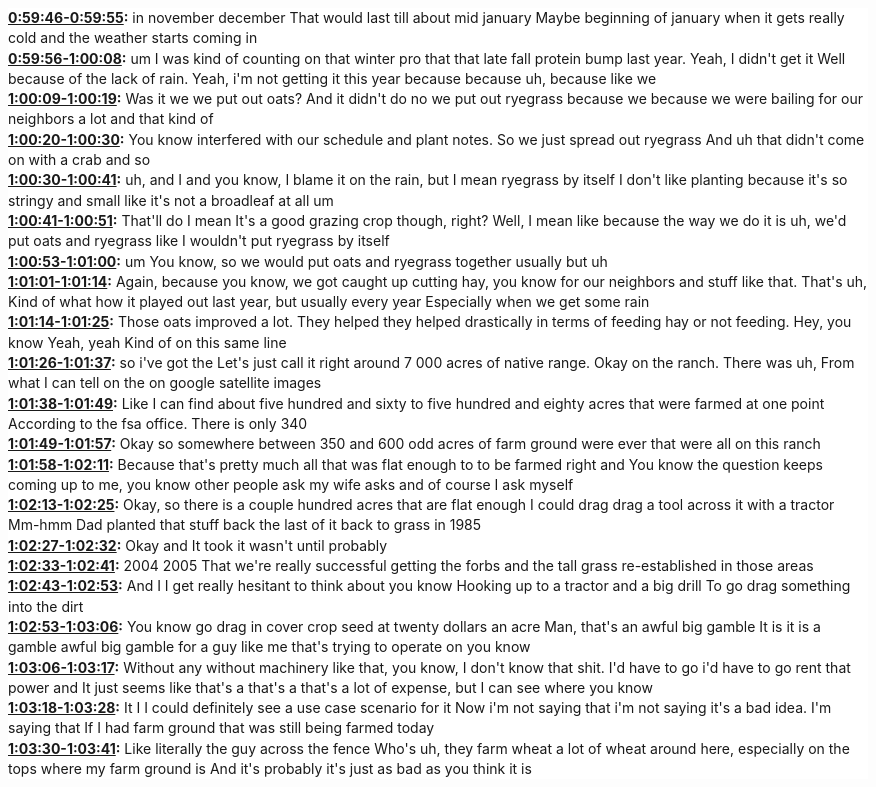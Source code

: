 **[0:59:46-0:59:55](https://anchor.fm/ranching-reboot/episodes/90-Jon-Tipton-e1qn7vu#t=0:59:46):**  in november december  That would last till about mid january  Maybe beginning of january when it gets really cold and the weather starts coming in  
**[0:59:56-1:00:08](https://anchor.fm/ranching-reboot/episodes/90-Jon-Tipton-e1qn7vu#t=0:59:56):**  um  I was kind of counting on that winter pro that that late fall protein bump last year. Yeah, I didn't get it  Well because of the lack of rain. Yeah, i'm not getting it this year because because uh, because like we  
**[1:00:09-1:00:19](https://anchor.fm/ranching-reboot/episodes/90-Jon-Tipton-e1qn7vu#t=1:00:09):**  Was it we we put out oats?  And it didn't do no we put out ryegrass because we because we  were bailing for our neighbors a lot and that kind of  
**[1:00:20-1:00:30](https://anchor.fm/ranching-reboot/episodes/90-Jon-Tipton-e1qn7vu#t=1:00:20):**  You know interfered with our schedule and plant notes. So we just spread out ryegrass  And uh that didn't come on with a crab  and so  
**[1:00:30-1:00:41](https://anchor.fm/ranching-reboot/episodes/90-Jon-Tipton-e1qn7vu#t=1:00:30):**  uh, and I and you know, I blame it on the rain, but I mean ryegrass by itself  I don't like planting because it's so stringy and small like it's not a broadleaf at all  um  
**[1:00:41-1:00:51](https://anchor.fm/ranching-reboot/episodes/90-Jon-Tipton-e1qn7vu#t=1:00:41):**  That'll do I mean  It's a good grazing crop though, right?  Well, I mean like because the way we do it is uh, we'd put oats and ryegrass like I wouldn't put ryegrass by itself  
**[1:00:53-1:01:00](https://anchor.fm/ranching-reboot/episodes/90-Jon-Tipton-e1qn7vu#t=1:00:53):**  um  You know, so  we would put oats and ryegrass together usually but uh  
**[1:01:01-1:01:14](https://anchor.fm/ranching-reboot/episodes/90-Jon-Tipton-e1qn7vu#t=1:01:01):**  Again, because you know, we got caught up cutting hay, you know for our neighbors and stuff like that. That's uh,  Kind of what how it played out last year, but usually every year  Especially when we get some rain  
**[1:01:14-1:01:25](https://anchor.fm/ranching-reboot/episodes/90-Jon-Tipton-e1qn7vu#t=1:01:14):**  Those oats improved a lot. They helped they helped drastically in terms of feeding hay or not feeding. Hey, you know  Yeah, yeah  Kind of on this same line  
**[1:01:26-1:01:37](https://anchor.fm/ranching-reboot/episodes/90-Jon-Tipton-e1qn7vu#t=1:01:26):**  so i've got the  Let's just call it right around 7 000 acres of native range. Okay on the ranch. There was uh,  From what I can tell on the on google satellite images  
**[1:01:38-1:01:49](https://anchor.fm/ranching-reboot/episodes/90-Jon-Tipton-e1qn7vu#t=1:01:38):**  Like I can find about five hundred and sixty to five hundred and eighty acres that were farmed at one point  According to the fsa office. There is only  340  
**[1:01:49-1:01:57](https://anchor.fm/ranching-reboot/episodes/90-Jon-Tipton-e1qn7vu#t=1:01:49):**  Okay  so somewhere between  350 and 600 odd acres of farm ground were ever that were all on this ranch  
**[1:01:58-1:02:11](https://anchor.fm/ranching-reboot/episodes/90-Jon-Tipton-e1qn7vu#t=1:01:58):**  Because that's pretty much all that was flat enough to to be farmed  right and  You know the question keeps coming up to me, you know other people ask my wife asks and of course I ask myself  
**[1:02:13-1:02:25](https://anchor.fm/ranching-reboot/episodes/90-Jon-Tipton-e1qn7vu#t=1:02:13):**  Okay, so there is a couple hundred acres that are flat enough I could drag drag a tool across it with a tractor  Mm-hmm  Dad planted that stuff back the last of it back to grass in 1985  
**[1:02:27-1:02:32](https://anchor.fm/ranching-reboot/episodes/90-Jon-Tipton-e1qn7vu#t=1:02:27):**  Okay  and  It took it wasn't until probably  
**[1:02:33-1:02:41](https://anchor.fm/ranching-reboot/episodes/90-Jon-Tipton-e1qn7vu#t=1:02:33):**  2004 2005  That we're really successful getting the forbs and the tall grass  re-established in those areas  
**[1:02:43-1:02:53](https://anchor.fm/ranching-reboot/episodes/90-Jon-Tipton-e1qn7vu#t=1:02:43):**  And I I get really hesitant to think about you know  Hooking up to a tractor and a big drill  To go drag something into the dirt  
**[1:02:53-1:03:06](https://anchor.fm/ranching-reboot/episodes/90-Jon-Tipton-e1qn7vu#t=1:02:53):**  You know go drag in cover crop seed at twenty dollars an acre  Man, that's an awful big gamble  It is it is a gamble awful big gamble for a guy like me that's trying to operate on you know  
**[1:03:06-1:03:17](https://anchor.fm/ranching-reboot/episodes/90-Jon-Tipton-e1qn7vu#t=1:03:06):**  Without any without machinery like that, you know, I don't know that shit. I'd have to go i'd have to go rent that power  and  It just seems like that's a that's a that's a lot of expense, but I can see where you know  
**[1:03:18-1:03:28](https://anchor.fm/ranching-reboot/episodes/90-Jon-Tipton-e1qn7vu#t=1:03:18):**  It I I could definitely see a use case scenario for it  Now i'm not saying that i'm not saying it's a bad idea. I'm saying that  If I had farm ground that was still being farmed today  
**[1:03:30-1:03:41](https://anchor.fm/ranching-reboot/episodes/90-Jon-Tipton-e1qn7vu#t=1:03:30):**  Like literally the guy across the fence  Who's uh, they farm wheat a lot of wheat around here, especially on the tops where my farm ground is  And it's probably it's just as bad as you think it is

----

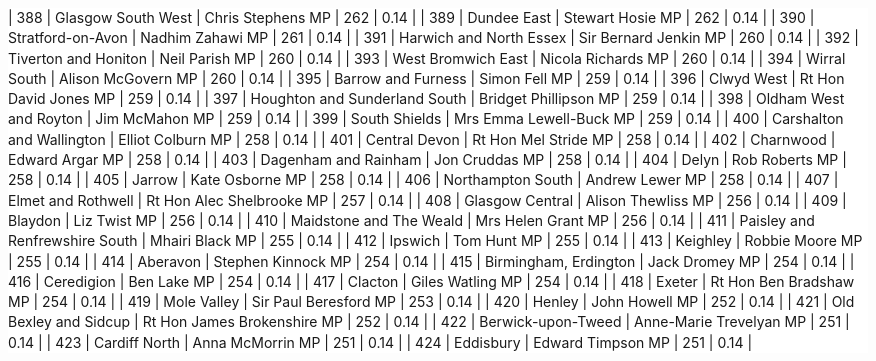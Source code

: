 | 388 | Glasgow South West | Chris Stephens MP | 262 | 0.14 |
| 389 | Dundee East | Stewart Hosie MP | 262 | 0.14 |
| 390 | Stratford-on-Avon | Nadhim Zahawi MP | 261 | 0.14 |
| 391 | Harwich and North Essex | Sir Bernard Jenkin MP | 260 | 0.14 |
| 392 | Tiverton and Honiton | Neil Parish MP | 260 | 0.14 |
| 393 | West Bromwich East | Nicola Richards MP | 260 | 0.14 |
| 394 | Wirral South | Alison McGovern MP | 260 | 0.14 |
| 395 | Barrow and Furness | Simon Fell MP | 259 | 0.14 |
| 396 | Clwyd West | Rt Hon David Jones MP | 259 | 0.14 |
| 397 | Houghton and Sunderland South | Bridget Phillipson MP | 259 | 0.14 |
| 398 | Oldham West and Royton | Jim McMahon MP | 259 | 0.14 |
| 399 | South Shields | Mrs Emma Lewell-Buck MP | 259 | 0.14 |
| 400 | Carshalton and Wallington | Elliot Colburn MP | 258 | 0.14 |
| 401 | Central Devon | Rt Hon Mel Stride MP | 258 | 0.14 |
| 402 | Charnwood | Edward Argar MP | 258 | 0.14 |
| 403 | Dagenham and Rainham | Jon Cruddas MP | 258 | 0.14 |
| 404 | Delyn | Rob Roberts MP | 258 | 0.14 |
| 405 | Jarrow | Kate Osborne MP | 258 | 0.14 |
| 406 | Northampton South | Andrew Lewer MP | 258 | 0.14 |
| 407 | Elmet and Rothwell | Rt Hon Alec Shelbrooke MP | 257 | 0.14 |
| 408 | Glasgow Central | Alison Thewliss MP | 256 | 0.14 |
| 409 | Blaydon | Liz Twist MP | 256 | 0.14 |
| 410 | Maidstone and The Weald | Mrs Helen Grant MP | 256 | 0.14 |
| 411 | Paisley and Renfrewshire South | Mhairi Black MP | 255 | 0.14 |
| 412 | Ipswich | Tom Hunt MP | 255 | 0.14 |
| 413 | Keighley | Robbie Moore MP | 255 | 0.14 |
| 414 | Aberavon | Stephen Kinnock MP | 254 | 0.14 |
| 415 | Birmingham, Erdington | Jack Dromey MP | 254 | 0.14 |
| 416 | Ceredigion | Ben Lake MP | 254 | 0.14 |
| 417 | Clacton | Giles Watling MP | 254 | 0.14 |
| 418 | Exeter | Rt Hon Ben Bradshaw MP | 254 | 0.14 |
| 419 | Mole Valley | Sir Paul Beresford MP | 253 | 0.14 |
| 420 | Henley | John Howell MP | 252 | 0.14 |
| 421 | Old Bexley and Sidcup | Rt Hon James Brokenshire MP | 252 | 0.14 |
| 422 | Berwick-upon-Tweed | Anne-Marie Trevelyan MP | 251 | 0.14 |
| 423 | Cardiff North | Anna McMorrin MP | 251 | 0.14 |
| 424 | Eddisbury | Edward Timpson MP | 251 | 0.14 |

----

WORK ORDER: Using the entries above, return exactly the lines from the line with "Cruddas MP | 258 | 0.14 |" to the line with "Trevelyan MP | 251 | 0.14 |", counting both of those lines.

COMPLETED TASK:
| 403 | Dagenham and Rainham | Jon Cruddas MP | 258 | 0.14 |
| 404 | Delyn | Rob Roberts MP | 258 | 0.14 |
| 405 | Jarrow | Kate Osborne MP | 258 | 0.14 |
| 406 | Northampton South | Andrew Lewer MP | 258 | 0.14 |
| 407 | Elmet and Rothwell | Rt Hon Alec Shelbrooke MP | 257 | 0.14 |
| 408 | Glasgow Central | Alison Thewliss MP | 256 | 0.14 |
| 409 | Blaydon | Liz Twist MP | 256 | 0.14 |
| 410 | Maidstone and The Weald | Mrs Helen Grant MP | 256 | 0.14 |
| 411 | Paisley and Renfrewshire South | Mhairi Black MP | 255 | 0.14 |
| 412 | Ipswich | Tom Hunt MP | 255 | 0.14 |
| 413 | Keighley | Robbie Moore MP | 255 | 0.14 |
| 414 | Aberavon | Stephen Kinnock MP | 254 | 0.14 |
| 415 | Birmingham, Erdington | Jack Dromey MP | 254 | 0.14 |
| 416 | Ceredigion | Ben Lake MP | 254 | 0.14 |
| 417 | Clacton | Giles Watling MP | 254 | 0.14 |
| 418 | Exeter | Rt Hon Ben Bradshaw MP | 254 | 0.14 |
| 419 | Mole Valley | Sir Paul Beresford MP | 253 | 0.14 |
| 420 | Henley | John Howell MP | 252 | 0.14 |
| 421 | Old Bexley and Sidcup | Rt Hon James Brokenshire MP | 252 | 0.14 |
| 422 | Berwick-upon-Tweed | Anne-Marie Trevelyan MP | 251 | 0.14 |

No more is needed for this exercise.